02:30 Back at the Arena I discover a sommelier pairing single malts and cigars. I go for the mild pairing. Soon the brake discs glow redder; the cars become more mesmerising. Karun Chandhok is driving the Murphy Prototype and they’re in a strong third place in LMP2. Every time he crosses us a loud cheer goes up in anticipation of the first Indian to step on the Le Mans podium. All that electric car racing doesn’t seem to suit him – here he is in his element and even other journos, not clouded by national sentiment have good things to say about him.


Up front Audi can’t seem to match the pace of the leading Porsche and the gap is up to 55 seconds. Unless it rains or there’s some mechanical issue the Le Mans trophy will move from Ingolstadt to Zuffenhausen. Not to Japan, that’s for sure.
04:00 Give up. Jump into an A8 and head back to the hotel. Luckily I’ve picked up some race- spec earplugs; it’s needed to drown out the snores reverberating in the hotel.
08:30 The night hasn’t been kind to Audi.

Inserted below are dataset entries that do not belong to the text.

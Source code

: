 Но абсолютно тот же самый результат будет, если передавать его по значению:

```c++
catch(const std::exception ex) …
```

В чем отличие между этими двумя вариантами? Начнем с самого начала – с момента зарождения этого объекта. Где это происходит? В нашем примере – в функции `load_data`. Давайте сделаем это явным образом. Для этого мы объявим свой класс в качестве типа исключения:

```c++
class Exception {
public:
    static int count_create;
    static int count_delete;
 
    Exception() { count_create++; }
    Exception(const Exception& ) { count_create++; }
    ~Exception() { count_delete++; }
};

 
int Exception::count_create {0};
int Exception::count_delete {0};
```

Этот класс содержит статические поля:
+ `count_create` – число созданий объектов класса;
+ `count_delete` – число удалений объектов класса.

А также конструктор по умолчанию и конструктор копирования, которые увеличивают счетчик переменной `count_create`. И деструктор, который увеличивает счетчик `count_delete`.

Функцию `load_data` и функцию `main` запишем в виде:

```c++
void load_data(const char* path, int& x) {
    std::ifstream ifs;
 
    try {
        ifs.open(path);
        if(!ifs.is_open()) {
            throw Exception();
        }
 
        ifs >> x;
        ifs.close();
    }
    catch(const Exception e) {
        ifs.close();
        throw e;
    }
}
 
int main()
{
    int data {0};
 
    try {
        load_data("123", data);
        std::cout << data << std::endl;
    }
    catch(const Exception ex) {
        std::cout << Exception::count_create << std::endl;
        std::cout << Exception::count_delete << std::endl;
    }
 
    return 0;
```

The third-placed #7 Audi lost a heap of time when a chunk of its bodywork flew off, ripping out some oil lines that required further unscheduled stops. And then the #9 spent nearly 20 minutes in the garage having the front driveshaft changed. Porsche is now 1-2 with Audi 3-4, after years of diesel dominance petrol looks set to grab the headlines.
10:30 Patterson spins the Murphy Prototype at the exit of Mulsanne and the car is in the pits with what looks like terminal damage. And then the team tweets that Team Oreca have loaned them a new rear end and the car will be back on track. in sixth place, Karun’s podium dreams are over though. Murphy has struck. But at least he will finish Le Mans.

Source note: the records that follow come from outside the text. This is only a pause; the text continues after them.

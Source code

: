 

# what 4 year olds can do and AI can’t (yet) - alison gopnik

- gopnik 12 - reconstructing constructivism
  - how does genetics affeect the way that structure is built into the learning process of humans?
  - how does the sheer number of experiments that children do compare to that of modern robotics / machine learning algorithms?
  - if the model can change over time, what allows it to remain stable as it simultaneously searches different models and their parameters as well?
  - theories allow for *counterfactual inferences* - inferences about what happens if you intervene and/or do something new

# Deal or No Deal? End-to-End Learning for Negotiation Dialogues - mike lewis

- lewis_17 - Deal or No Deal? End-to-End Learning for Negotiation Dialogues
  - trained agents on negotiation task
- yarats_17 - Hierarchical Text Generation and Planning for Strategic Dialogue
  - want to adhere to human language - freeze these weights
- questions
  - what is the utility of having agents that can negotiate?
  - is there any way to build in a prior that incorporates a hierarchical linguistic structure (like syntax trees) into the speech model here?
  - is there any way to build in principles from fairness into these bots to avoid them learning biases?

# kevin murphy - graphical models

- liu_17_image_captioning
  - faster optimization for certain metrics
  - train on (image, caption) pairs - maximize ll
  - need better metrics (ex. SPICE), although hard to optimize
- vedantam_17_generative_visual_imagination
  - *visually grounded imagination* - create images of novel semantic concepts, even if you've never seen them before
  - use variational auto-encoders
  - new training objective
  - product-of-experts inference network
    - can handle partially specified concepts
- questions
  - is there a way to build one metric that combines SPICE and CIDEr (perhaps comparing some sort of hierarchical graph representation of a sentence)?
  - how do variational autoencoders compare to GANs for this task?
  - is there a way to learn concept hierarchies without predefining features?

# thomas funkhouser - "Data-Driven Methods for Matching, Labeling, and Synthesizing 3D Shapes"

11:00 Time for us to suit up and hit the track. Not in the LMP1’s, but in go-karts. Aditya Patel, obviously, qualifies on pole and wins the race by a country mile. The surprising bit is that Audi India boss Joe King roundly whups all us journos.
We stay back for the grand finals where Aditya is locked in a fabulous duel with five-time Le Mans winner EmanuelePirro, the latter winning by a whisker. After the race Pirro says he had to use all his years of experience, and some tricks, to keep Aditya at bay – which proves the boy has talent. More awe-inspiring is seeing 53 year oldPirro keeping a bunch of 20-somethings at bay.

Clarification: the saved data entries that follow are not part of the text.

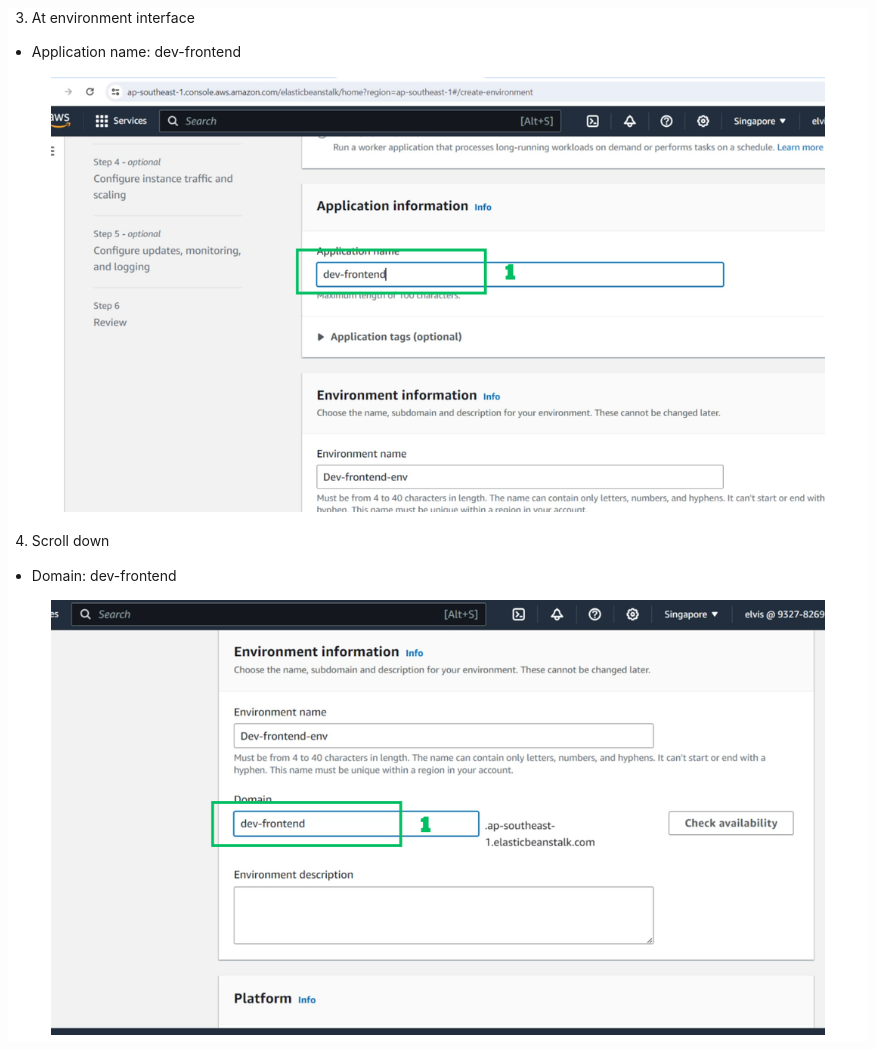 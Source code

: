 
3. At environment interface
- Application name: dev-frontend

<p align="center">
  <img src="images/30.png" width="90%" alt="Image 30">
</p>

4. Scroll down
- Domain: dev-frontend

<p align="center">
  <img src="images/31.png" width="90%" alt="Image 31">
</p>

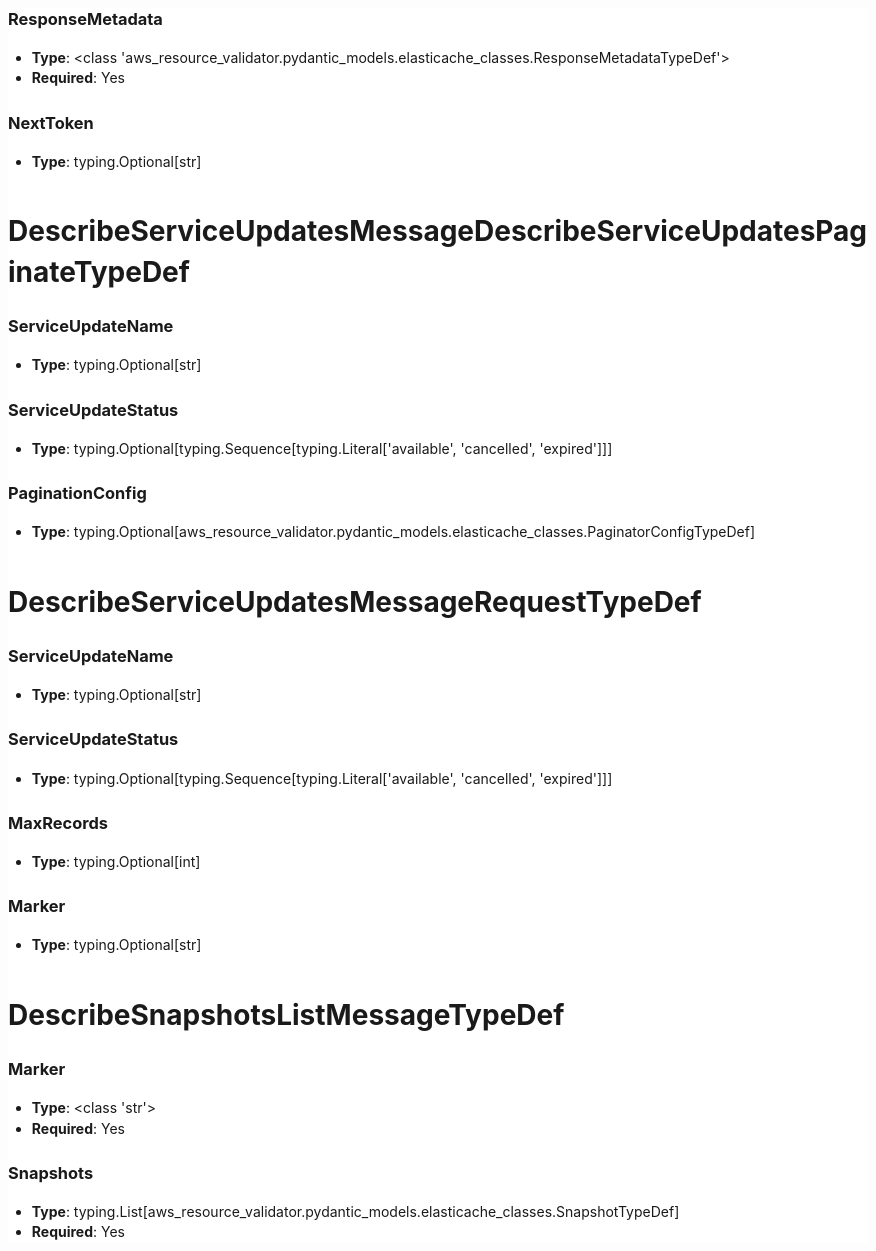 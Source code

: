 ### ResponseMetadata
- **Type**: <class 'aws_resource_validator.pydantic_models.elasticache_classes.ResponseMetadataTypeDef'>
- **Required**: Yes

### NextToken
- **Type**: typing.Optional[str]


# DescribeServiceUpdatesMessageDescribeServiceUpdatesPaginateTypeDef

### ServiceUpdateName
- **Type**: typing.Optional[str]

### ServiceUpdateStatus
- **Type**: typing.Optional[typing.Sequence[typing.Literal['available', 'cancelled', 'expired']]]

### PaginationConfig
- **Type**: typing.Optional[aws_resource_validator.pydantic_models.elasticache_classes.PaginatorConfigTypeDef]


# DescribeServiceUpdatesMessageRequestTypeDef

### ServiceUpdateName
- **Type**: typing.Optional[str]

### ServiceUpdateStatus
- **Type**: typing.Optional[typing.Sequence[typing.Literal['available', 'cancelled', 'expired']]]

### MaxRecords
- **Type**: typing.Optional[int]

### Marker
- **Type**: typing.Optional[str]


# DescribeSnapshotsListMessageTypeDef

### Marker
- **Type**: <class 'str'>
- **Required**: Yes

### Snapshots
- **Type**: typing.List[aws_resource_validator.pydantic_models.elasticache_classes.SnapshotTypeDef]
- **Required**: Yes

14:00 Back at the arena and the mood is subdued. 45 minutes before the chequered flag Paul Dalla Lana crashes heavily right in front of us while in the lead of the GTE-Am class. Just imagine the heartbreak in the Aston Martin pits, to crash out after 23 hours and 15 minutes of racing, while in the lead!


At 15:00 Hulkenberg, on loan from Force India, takes Porsche’s 17th Le Mans victory, 17 years after the last and becomes the first rookie to win since 1998. 263,500 spectators witness the #17 Porsche coming in second with the #7 Audi taking the final podium position. A week later at the Austrian F1 Grand Prix Jenson Button was given a 25 place grid penalty in a grid of 20 cars, NicoRosberg won from Lewis Hamilton in a largely processional race and the only highlight was Raikkonen going into a tank slapper and collecting Alonso, and I nodded off in front of the TV. Little wonder that Le Mans is, by far and away, the greatest race in the world.